それは『Number』の特集の構成を見れば一目でわかる。
特集のメインは、新日本プロレスで戦う選手たちのインタビュー。
それも『Number』が主催した「新日本プロレス総選挙」で7位以内に入った選手のみだ(1位の選手は表紙もゲットできる)。
1位、棚橋弘至。現在の新日本プロレスのエースであり、「新日本プロレス再生までの長い物語の主役」でもある。

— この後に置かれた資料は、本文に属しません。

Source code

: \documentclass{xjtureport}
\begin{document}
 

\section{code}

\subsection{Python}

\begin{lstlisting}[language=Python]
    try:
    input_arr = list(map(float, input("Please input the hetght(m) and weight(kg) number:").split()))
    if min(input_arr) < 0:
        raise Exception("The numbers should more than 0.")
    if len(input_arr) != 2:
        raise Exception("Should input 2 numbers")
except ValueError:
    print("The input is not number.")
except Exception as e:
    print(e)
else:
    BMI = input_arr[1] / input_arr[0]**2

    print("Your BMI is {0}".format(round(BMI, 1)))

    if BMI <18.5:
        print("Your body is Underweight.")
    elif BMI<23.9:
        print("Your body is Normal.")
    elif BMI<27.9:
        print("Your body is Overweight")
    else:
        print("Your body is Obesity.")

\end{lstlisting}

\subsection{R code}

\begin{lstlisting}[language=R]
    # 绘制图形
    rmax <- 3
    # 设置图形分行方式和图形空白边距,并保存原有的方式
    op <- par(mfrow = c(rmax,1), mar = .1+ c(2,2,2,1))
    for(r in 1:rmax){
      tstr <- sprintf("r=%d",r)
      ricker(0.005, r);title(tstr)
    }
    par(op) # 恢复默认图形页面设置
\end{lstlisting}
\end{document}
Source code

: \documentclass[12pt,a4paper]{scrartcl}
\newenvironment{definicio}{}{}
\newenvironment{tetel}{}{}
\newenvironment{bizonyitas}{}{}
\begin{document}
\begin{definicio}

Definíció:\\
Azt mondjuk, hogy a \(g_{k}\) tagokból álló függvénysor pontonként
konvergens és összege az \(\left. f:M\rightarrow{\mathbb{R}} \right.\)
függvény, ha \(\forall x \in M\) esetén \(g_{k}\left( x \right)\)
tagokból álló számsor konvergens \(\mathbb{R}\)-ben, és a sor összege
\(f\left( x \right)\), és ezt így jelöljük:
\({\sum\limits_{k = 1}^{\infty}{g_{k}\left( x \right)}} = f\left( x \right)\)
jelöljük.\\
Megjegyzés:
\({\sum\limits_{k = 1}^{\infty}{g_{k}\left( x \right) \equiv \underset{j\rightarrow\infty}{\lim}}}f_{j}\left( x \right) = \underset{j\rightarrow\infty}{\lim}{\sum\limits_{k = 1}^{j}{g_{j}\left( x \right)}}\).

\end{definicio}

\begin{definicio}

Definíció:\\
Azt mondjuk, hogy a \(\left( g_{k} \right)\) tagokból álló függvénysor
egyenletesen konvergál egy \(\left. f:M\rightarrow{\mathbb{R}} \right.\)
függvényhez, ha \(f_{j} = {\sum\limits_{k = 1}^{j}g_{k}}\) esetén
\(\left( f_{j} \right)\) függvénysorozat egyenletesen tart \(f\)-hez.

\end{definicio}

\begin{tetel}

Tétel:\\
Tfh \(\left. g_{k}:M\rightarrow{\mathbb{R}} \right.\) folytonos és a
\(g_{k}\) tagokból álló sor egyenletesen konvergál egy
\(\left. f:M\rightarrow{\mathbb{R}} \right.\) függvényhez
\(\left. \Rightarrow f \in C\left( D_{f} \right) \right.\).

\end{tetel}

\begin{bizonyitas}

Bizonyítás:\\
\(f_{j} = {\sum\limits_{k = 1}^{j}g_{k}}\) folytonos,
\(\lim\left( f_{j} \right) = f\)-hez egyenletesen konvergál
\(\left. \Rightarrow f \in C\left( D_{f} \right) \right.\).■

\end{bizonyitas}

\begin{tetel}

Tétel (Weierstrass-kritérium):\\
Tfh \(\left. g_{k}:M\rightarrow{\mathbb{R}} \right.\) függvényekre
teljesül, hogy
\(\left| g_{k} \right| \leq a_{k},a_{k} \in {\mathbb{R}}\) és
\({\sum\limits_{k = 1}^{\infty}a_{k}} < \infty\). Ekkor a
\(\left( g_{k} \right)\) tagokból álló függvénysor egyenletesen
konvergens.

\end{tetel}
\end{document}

かつては観客の支持をまったく得られなかった選手だった。強さを感じさせない棚橋のプロレスが、それまでプロレスを支えていた男性ファンたちに受け入れられなかったのだ。そこで棚橋は頭を切り替える。プロレス界の低迷期において、かつて強さを誇った先輩たちの真似をしても仕方がない。ならばと新日本プロレスの代名詞だったストロングスタイルを切り捨て、「キャッチーでポップな、会場の誰もが盛り上がれるようなわかりやすいプロレス」を展開した。もちろん、会場はブーイングの嵐。しかし、自分にブーイングが来ているということは、対戦相手に光が当たるということでもある。そこでもっともっとブーイングが集まるように自己陶酔型のナルシストキャラになった。
同時に、なぜ自分はこの試合をするのか、この相手に勝ちたいのか、試合のシチュエーションを初めて見る観客でもわかるようにイントロデュースするようにした。棚橋はそれを自分が好きな『仮面ライダー』になぞらえる。1話1話は完結しているが、50話を通すと壮大なストーリーになる。それはプロレスも同じことだ。
さらに棚橋は試合以外にも全力を注ぐ。ファンとは力を込めて握手し、肩を抱いて写真を撮り、もう一度目を見て握手をする。筆者の知人のライターはインタビューの際、Twitterでの絡みが一度あっただけにもかかわらず、開口一番「お会いしたかったんです!」と言われて一気にファンになったという。あるインタビューでは、「プロレスラーは近寄りがたい存在でなければならない」というアントニオ猪木の時代からの暗黙の了解を破り、自分からファンに近づいてプロレスをわかってもらう努力をしていると明かしている。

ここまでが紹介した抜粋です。